Appendix E of the Rules of Handicapping outlines the formula:
Difficulty Value = Scratch Value + Bogey Value – (2 x Par)
For example, on a par 4 hole where the Scratch Value is 4.2 and the Bogey Value is:
4.2 + 5.3 - (2 x 4) = 1.5
This formula is used for every hole to produce the Stroke Index Allocation sample report.
Stroke Index Progression:
|Hole||Difficulty Value||Ranking||Odds/Evens Distribution||Stroke Index|
Difficulty Value: Calculated value based on the recommended formula within Appendix E of the Rules of Handicapping. This value represents the combined strokes over par for Scratch and Bogey Players.
Ranking: This is the raw ranking value of each hole based upon all holes Difficulty Value. The highest Difficulty Value will have a ranking of 1 and the lowest Difficulty Value will have the ranking of 9 or 18 (depending on how many total holes are available for the tee set rating).
Odds/Evens Distribution: The Odds/Evens Distribution applies only to those tee sets that have 18 holes. Based on the value of each holes Ranking, the front nine holes will receive odd number values and the back nine holes are given even number values. The lowest value on the front nine based on the Ranking value will be assigned the number 1. The highest value on the front nine based on the Ranking value will be assigned the number 17. The lowest value on the back nine based on the Ranking will be assigned the number 2. The highest value on the back nine based on the Ranking value will be assigned the number 18.The Odds/Evens Distribution is described in Appendix E within Rules of Handicapping. If a tee set is only nine holes, then the odds/evens concept is not applied and is ranked 1 through 9.
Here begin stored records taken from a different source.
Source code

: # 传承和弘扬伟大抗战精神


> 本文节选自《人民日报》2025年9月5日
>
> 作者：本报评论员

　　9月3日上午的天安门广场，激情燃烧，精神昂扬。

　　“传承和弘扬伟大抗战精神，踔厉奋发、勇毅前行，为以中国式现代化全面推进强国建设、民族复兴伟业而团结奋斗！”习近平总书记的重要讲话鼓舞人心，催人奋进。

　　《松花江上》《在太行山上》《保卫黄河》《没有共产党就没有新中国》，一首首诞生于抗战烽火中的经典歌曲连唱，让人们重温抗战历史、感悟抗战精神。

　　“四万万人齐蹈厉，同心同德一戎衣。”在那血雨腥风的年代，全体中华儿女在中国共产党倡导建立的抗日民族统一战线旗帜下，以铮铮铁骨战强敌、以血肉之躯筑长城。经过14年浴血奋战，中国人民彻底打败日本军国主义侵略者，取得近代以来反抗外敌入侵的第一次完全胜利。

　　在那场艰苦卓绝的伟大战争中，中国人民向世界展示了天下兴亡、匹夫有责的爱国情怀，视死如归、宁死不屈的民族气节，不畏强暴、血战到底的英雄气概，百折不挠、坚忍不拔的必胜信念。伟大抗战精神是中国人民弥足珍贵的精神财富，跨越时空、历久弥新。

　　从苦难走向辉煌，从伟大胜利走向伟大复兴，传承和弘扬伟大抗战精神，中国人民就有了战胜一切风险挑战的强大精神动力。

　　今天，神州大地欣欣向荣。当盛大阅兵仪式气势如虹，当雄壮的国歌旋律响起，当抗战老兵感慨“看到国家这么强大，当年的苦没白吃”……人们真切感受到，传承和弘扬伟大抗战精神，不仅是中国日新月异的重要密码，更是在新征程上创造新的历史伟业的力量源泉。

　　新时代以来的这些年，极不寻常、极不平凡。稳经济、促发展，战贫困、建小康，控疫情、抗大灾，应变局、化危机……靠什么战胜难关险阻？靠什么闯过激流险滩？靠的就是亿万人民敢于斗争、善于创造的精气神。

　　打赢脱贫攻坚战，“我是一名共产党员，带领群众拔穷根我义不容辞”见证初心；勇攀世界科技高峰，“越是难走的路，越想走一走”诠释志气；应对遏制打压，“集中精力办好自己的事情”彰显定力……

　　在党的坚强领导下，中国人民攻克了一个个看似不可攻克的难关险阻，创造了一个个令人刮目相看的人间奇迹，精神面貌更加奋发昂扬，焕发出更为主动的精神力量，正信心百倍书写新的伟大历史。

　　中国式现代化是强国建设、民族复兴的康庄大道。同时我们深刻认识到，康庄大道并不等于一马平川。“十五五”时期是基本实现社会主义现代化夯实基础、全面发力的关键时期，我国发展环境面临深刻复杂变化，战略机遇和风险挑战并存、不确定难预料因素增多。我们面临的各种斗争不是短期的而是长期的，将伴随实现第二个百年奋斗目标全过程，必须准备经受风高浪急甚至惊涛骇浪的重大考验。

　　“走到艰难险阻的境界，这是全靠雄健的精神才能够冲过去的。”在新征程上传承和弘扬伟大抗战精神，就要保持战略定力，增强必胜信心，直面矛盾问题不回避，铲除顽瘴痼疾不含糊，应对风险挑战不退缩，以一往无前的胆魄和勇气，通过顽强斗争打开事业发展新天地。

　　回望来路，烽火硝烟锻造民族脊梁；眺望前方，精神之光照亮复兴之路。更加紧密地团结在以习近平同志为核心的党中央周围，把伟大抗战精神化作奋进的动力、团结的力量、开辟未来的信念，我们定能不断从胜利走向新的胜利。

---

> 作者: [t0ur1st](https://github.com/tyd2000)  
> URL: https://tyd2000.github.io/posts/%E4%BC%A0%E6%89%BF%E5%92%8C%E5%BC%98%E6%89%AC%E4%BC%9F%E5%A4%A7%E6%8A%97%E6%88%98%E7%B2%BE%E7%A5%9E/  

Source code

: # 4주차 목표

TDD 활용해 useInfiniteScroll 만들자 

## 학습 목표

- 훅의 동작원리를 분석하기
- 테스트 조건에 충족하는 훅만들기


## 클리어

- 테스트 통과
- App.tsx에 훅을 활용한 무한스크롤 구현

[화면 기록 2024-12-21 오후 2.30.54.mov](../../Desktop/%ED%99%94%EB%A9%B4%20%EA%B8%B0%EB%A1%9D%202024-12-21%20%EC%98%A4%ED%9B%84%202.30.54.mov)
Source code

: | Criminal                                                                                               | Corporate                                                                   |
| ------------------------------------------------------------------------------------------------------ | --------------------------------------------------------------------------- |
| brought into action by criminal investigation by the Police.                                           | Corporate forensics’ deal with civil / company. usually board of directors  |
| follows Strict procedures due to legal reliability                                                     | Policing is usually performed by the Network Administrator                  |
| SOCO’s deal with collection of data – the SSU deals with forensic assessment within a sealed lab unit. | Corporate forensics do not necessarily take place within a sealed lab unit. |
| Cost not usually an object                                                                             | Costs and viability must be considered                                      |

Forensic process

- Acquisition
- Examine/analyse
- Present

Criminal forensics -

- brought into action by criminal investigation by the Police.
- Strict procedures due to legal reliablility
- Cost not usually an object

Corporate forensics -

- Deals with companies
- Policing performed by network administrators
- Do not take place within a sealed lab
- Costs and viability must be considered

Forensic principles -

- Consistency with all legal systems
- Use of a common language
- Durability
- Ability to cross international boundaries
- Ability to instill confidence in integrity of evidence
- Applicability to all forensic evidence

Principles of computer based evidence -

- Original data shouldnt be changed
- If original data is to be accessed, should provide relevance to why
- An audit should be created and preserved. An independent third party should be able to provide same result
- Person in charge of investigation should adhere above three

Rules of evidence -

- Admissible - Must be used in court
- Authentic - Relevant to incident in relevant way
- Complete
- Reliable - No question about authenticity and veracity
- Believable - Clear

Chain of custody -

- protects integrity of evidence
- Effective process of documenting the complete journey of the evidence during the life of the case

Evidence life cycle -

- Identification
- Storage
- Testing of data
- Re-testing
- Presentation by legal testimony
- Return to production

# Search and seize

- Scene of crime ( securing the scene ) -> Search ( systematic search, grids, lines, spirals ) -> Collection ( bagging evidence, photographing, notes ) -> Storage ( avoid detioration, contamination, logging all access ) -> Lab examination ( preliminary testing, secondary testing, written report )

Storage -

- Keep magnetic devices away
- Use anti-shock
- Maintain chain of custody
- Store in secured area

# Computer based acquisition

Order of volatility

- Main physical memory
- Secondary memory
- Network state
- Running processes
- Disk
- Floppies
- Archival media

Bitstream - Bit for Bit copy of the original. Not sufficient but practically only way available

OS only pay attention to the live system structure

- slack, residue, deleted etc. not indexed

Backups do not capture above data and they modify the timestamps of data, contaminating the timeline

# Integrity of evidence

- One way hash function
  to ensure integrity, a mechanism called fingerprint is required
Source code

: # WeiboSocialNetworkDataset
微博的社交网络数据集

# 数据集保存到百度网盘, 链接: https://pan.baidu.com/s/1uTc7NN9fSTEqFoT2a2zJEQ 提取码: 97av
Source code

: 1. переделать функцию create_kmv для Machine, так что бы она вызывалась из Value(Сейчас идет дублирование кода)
Stroke Index: Maintains the Odds/Evens Distribution (for 18 holes) but includes the “Triads” concept described in Appendix E of the Rules of Handicapping. Nine hole tee ratings will also use the “Triad” concept.
It is an instant ‘click’ for the report to be run once the set of tees is chosen. We would then share it with the course, ask you to get your Committee to look at and approve the Stroke Index Allocation. If you have any questions or would like to make any adjustments, we can do that.
If your course has performed a proper Stroke Hole Allocation (former term!) within the last few years, we can use your numbers.
If we run the Stroke Index Allocation (SIA) and your Committee disagrees, we can have a conversation. None of this is written in stone. We can make any adjustments necessary and over-write the holes in the program.
If no one at the course can remember the last time the process was performed, we need to run the SIA.
Remember, with the WHS taking effect in 2020, we MUST enter Stroke Index Allocation for EVERY course. OGA needs your information ASAP. We will be sending out letters as well as calling all 200+ courses under OGA’s purview in the coming weeks.
The SIA for the most likely set of tees played and posted, for Men and Women, will be entered into GHIN.
The goal is to have the SIA for every Golf Course in GHIN and ready by the beginning of February 2020.